> Work item:
Using the data below, return all lines in which "About" appears.

Records from a data collection:
-=-=-
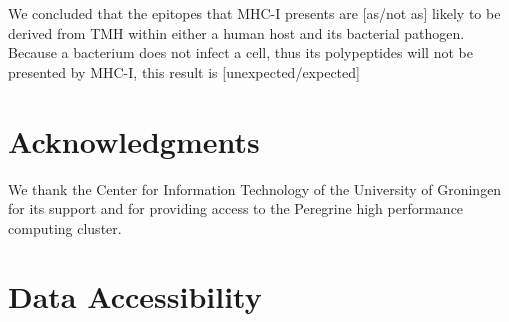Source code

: \documentclass{article}
\newcommand{\frans}[1]{\textcolor{blue}{\textbf{[FB: #1]}}}
\newcommand{\richel}[1]{\textcolor{orange}{\textbf{[RB: #1]}}}
\begin{document}
We concluded that the
epitopes that MHC-I presents are [as/not as] likely 
to be derived from TMH within either a human host and its bacterial pathogen.
Because a bacterium does not infect a cell, thus its polypeptides
will not be presented by MHC-I, this result is [unexpected/expected]



\section{Acknowledgments}

We thank the Center for Information Technology of the University 
of Groningen for its support and for providing access to the Peregrine 
high performance computing cluster. 

\section{Data Accessibility}
\end{document}
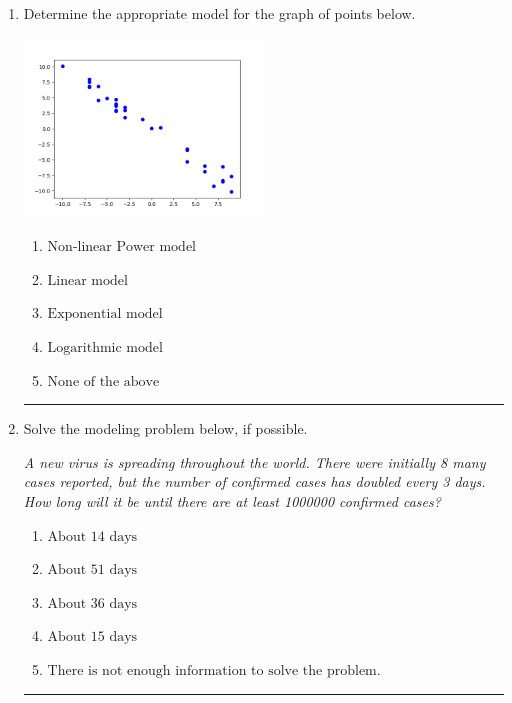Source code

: \documentclass[14pt]{extbook}
\newcommand{\litem}[1]{\item#1\hspace*{-1cm}\rule{\textwidth}{0.4pt}}
\begin{document}
\begin{enumerate}
{\begin{enumerate}[label=\Alph*.]
\end{enumerate} }
\litem{
Determine the appropriate model for the graph of points below.
\begin{center}
    \includegraphics[width=0.5\textwidth]{../Figures/identifyModelGraph12CopyB.png}
\end{center}
\begin{enumerate}[label=\Alph*.]
\item \( \text{Non-linear Power model} \)
\item \( \text{Linear model} \)
\item \( \text{Exponential model} \)
\item \( \text{Logarithmic model} \)
\item \( \text{None of the above} \)

\end{enumerate} }
\litem{
Solve the modeling problem below, if possible.
\begin{center}
    \textit{ A new virus is spreading throughout the world. There were initially 8 many cases reported, but the number of confirmed cases has doubled every 3 days. How long will it be until there are at least 1000000 confirmed cases? }
\end{center}
\begin{enumerate}[label=\Alph*.]
\item \( \text{About } 14 \text{ days} \)
\item \( \text{About } 51 \text{ days} \)
\item \( \text{About } 36 \text{ days} \)
\item \( \text{About } 15 \text{ days} \)
\item \( \text{There is not enough information to solve the problem.} \)


\end{enumerate}}
\end{enumerate}
\end{document}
-=-=-
> Response area:
\item \( \text{About } 14 \text{ days} \)
\item \( \text{About } 51 \text{ days} \)
\item \( \text{About } 36 \text{ days} \)
\item \( \text{About } 15 \text{ days} \)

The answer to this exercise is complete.